News

From Oversight to Advantage:
Governing AI with Confidence

A wide shot from above shows audience members watching a panel of speakers on stage at the Wharton AI Governance Workshop
Speakers offer their thoughts at Penn's AI Governance Workshop

For firms deploying AI, the tech’s upside is real: operational efficiencies, enhanced insights, and new capabilities. However, the risks around bias, data quality, and model accuracy aren’t just technical issues — they are business, legal, and reputational liabilities. Ignoring them can mean regulatory exposure, customer distrust, or brand damage.

Kevin Werbach, professor and Chair of the Department of Legal Studies and Business Ethics at the Wharton School, and faculty lead of the Wharton Accountable AI Lab, is urging executives to adopt a posture of practical accountability. “We get so focused on potential that we often forget to ask the hard questions.”

In conversation with the Wharton AI & Analytics Initiative, Werbach and other thought leaders emphasized a critical shift in mindset: away from unchecked enthusiasm and toward a framework-driven, ethically grounded approach to implementation.

Governance Isn’t Optional — It’s Your Safety Net

Leading firms are no longer asking, “Should we govern AI?” They’re asking, “How do we do it well?” Step one is building a clear inventory of AI systems in use across the business, including unofficial tools used by employees. Step two is embedding governance using emerging industry frameworks like NIST’s AI Risk Management Framework or ISO 42001.

Industry implication: Start with an “AI governance hygiene check.” Build workflows and accountability around how tools are evaluated, implemented, and monitored — just like cybersecurity or financial controls.

“Reasonable Care” Is Becoming the Legal and Competitive Benchmark

Courts and regulators are beginning to treat AI like any other source of business risk. You don’t need perfection — but you do need to show that your firm acted with “reasonable care.” That means understanding risks, using known best practices, and making context-sensitive decisions. Ask yourself “How would a reasonable person handle this situation?”

Industry implication: Use the reasonable care standard as a strategic opportunity — not just legal defense. It gives your firm flexibility to design AI systems that align with your goals and industry realities, while still being protected.

Boards Are Asking, But Not Always Acting

Pippa Begg, CEO of Board Intelligence, brings a complementary view from the field. Her firm, which offers technology and advisory solutions to improve board effectiveness, interfaces with tens of thousands of board members, and recent polling found that 83% of boards do not feel prepared to harness AI effectively.

“Interestingly, many boards are actually stronger on AI as a governance issue than as a strategic or performance one,” she notes. “They’re defaulting to the risk lens because it feels safer. But that can create paralysis.”

Industry implication: Focusing entirely on governance will save you from trouble, but you might fall behind your competitors who have a stronger appetite for AI implementation.

Bridging the Confidence Gap

So, what will it take for boards to shift from cautious observers to confident stewards of AI? For Begg, the answer lies in structured education, paired with cultural nudges. “Board members love an expert speaker over dinner,” she jokes—but behind the levity is a serious call to action.

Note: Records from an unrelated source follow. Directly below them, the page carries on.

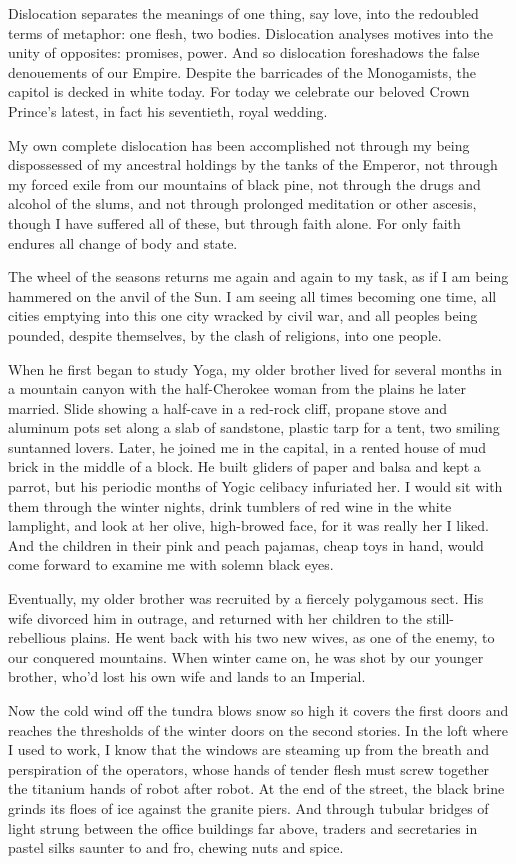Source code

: \documentclass[english,11pt,letterpaper,onecolumn]{scrbook}
\begin{document}
	Dislocation separates the meanings of one thing, say love, into the redoubled terms of metaphor:  one flesh, two bodies.  Dislocation analyses motives into the unity of opposites:  promises, power.  And so dislocation foreshadows the false denouements of our Empire.  Despite the barricades of the Monogamists, the capitol is decked in white today.  For today we celebrate our beloved Crown Prince's latest, in fact his seventieth, royal wedding.

	My own complete dislocation has been accomplished not through my being dispossessed of my ancestral holdings by the tanks of the Emperor, not through my forced exile from our mountains of black pine, not through the drugs and alcohol of the slums, and not through prolonged meditation or other ascesis, though I have suffered all of these, but through faith alone.  For only faith endures all change of body and state.

	The wheel of the seasons returns me again and again to my task, as if I am being hammered on the anvil of the Sun.  I am seeing all times becoming one time, all cities emptying into this one city wracked by civil war, and all peoples being pounded, despite themselves, by the clash of religions, into one people.

	When he first began to study Yoga, my older brother lived for several months in a mountain canyon with the half-Cherokee woman from the plains he later married.  Slide showing a half-cave in a red-rock cliff, propane stove and aluminum pots set along a slab of sandstone, plastic tarp for a tent, two smiling suntanned lovers.  Later, he joined me in the capital, in a rented house of mud brick in the middle of a block.  He built gliders of paper and balsa and kept a parrot, but his periodic months of Yogic celibacy infuriated her.  I would sit with them through the winter nights, drink tumblers of red wine in the white lamplight, and look at her olive, high-browed face, for it was really her I liked.  And the children in their pink and peach pajamas, cheap toys in hand, would come forward to examine me with solemn black eyes.

	Eventually, my older brother was recruited by a fiercely polygamous sect.  His wife divorced him in outrage, and returned with her children to the still-rebellious plains.  He went back with his two new wives, as one of the enemy, to our conquered mountains.  When winter came on, he was shot by our younger brother, who'd lost his own wife and lands to an Imperial.

	Now the cold wind off the tundra blows snow so high it covers the first doors and reaches the thresholds of the winter doors on the second stories.  In the loft where I used to work, I know that the windows are steaming up from the breath and perspiration of the operators, whose hands of tender flesh must screw together the titanium hands of robot after robot.  At the end of the street, the black brine grinds its floes of ice against the granite piers.  And through tubular bridges of light strung between the office buildings far above, traders and secretaries in pastel silks saunter to and fro, chewing nuts and spice.
\end{document}

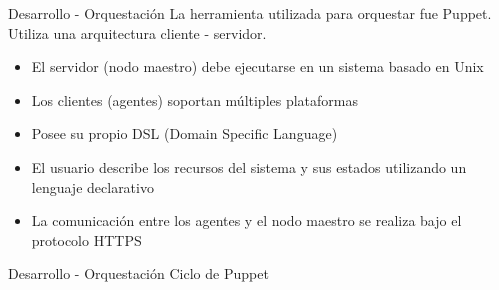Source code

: \begin{frame}{Desarrollo - Orquestación}
    \vspace{-1.5cm}
    La herramienta utilizada para orquestar fue Puppet.
    \\
    Utiliza una arquitectura cliente - servidor.  
    \begin{itemize}
        \item El servidor (nodo maestro) debe ejecutarse en un sistema basado en Unix
        \item Los clientes (agentes) soportan múltiples plataformas
        \item Posee su propio DSL (Domain Specific Language)
        \item El usuario describe los recursos del sistema y sus estados utilizando un lenguaje declarativo  
        \item La comunicación entre los agentes y el nodo maestro se realiza bajo el protocolo HTTPS
    \end{itemize}

\end{frame}


\begin{frame}{Desarrollo - Orquestación}
    \vspace{0cm} {Ciclo de Puppet}
    \vspace{0cm}
        \begin{figure}[ht]
           \centering
        \end{figure}

\end{frame}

She argues that upskilling board members—particularly through digital learning options and industry peer settings—should be treated as a requirement, not a luxury. “Without a foundational understanding of how large language models work, for example, it’s impossible to ask the right questions about risk, bias, or data exposure.”

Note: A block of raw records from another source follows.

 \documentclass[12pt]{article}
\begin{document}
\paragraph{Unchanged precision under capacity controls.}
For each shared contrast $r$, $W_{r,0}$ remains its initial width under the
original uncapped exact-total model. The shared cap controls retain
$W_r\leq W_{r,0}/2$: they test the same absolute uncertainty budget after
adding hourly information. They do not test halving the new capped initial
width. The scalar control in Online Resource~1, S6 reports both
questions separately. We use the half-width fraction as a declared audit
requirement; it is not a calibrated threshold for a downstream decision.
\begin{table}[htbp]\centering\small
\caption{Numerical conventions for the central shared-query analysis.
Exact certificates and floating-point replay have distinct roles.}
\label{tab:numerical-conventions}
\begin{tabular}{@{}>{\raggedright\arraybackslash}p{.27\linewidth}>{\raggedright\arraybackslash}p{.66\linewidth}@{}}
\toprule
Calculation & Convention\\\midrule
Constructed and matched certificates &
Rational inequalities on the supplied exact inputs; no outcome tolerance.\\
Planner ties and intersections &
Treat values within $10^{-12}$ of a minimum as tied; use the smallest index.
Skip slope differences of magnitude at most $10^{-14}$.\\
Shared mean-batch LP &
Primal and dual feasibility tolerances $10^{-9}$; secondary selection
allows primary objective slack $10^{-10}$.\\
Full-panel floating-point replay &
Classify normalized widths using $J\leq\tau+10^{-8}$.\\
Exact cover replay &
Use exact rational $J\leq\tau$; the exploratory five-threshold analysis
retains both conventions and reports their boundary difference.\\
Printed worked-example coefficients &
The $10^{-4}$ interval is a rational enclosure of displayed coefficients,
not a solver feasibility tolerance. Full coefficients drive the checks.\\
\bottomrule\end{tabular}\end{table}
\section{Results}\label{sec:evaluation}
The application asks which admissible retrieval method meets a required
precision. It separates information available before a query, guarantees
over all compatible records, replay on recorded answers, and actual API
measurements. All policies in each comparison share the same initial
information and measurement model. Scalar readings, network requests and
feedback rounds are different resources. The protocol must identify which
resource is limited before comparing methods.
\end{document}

Werbach echoes this concern: “AI’s risks and limitations shouldn’t surprise anyone paying attention. But if you’re only hearing about them in crisis moments, you’re already behind.”

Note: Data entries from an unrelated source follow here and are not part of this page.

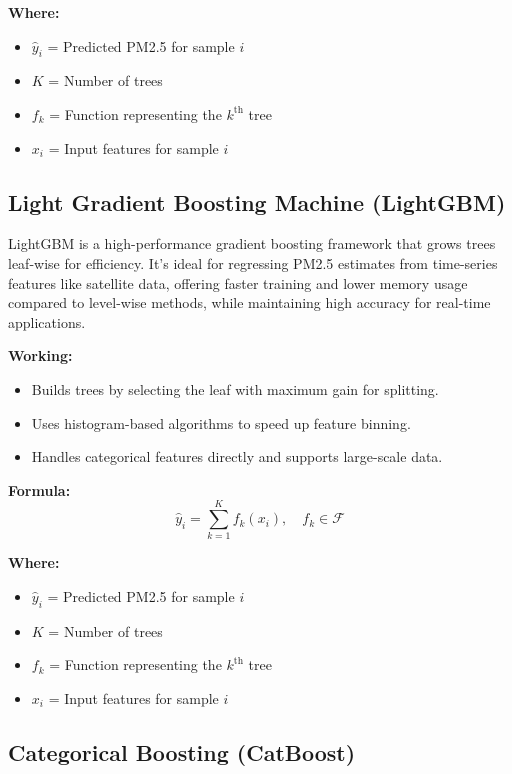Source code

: \documentclass[12pt]{report}
\begin{document}
\noindent\textbf{Where:}
\begin{itemize}
    \item $\hat{y}_i$ = Predicted PM2.5 for sample $i$
    \item $K$ = Number of trees
    \item $f_k$ = Function representing the $k^{\text{th}}$ tree
    \item $x_i$ = Input features for sample $i$
\end{itemize}

\subsection{Light Gradient Boosting Machine (LightGBM)}

LightGBM is a high-performance gradient boosting framework that grows trees leaf-wise for efficiency. It's ideal for regressing PM2.5 estimates from time-series features like satellite data, offering faster training and lower memory usage compared to level-wise methods, while maintaining high accuracy for real-time applications.

\noindent\textbf{Working:}
\begin{itemize}
    \item Builds trees by selecting the leaf with maximum gain for splitting.
    \item Uses histogram-based algorithms to speed up feature binning.
    \item Handles categorical features directly and supports large-scale data.
\end{itemize}

\noindent\textbf{Formula:}
\[
\hat{y}_i = \sum_{k=1}^{K} f_k(x_i), \quad f_k \in \mathcal{F}
\]

\noindent\textbf{Where:}
\begin{itemize}
    \item $\hat{y}_i$ = Predicted PM2.5 for sample $i$
    \item $K$ = Number of trees
    \item $f_k$ = Function representing the $k^{\text{th}}$ tree
    \item $x_i$ = Input features for sample $i$
\end{itemize}

\subsection{Categorical Boosting (CatBoost)}
\end{document}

Industry implication: Work with board members and decision-makers to learn how to best get them up to speed on AI tools, strategy, and risk.

Automation Is Not a Strategy — Augmentation Is

Cutting staff using AI might offer short-term savings, but it’s often a strategic misstep. “There are countless use cases where AI can enhance human capacity, not eliminate it,” says Begg. Werbach agrees. “You need to understand the nuance. Replacing headcount might seem efficient, but you lose tacit knowledge and agility. That might cost you more in the long run. Ultimately, the question isn’t ‘can we automate this?’ It’s: ‘how do we do what we do better—with people and technology working in tandem?’”

Industry implication: Firms that think creatively about how humans and AI can work together will be better positioned for sustainable, long-term advantage — especially as workforce expectations evolve.